The event was first detected following a TDE – when a black hole’s gravity overwhelms a star and pulls it apart – and was observed using the Atacama Large Millimeter/submillimeter Array (ALMA) in Chile and the Arcminute Microkelvin Imager Large Array (AMI-LA) at Cambridge University’s Mullard Radio Astronomy Observatory.
AMI-LA captured the rapid growth of radio emission,indicating a quick rise and change in energy. These radio waves originate from material ejected from the black hole colliding with surrounding gas, which could be interstellar medium or debris from the destroyed star.
the initial radio flare was accompanied by X-ray emissions, leading researchers to believe it was “accretion-driven” – caused by material from the star’s accretion disk being ejected by the black hole’s magnetic fields. However, a second, even more perplexing flare followed.
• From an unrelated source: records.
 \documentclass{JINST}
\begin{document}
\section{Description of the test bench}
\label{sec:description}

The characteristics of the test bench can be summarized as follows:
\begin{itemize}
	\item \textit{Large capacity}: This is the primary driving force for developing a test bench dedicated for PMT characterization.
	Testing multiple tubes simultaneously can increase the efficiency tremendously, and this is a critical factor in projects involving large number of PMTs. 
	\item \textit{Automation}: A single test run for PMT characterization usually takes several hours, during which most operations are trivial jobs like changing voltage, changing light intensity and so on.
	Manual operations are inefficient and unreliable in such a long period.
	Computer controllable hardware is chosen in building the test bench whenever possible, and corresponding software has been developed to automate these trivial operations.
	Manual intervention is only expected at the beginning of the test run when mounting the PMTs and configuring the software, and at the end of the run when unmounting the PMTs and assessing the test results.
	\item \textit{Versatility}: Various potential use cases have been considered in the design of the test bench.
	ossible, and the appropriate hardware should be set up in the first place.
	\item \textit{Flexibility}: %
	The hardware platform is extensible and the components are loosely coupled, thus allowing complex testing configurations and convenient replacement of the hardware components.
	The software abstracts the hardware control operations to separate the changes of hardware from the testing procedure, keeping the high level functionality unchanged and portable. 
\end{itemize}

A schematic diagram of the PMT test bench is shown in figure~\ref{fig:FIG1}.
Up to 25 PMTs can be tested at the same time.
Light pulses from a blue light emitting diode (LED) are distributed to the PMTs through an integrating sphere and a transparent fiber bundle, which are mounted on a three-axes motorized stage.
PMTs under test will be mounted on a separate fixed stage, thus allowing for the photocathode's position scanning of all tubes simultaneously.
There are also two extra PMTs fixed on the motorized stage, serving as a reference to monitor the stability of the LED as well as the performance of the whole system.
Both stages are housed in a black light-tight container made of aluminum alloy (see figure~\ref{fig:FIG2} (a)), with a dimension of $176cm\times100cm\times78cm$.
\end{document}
Scientists theorize this second flare could be either a jet of material traveling at half the speed of light launched 170 days after the TDE, reaching the surrounding gas 24 days later, or a near-light-speed jet launched 190 days after the initial disruption. The connection between the two flares, and whether they stem from the same material, remains unknown.
The black hole responsible is estimated to be an intermediate-mass black hole, with a mass between 1,000 and 100,000 times the mass of our sun. Its location outside the galactic center suggests it may have been ejected during a triple black hole interaction or originated as the central black hole of a smaller galaxy that merged with a larger one, now wandering and consuming stars.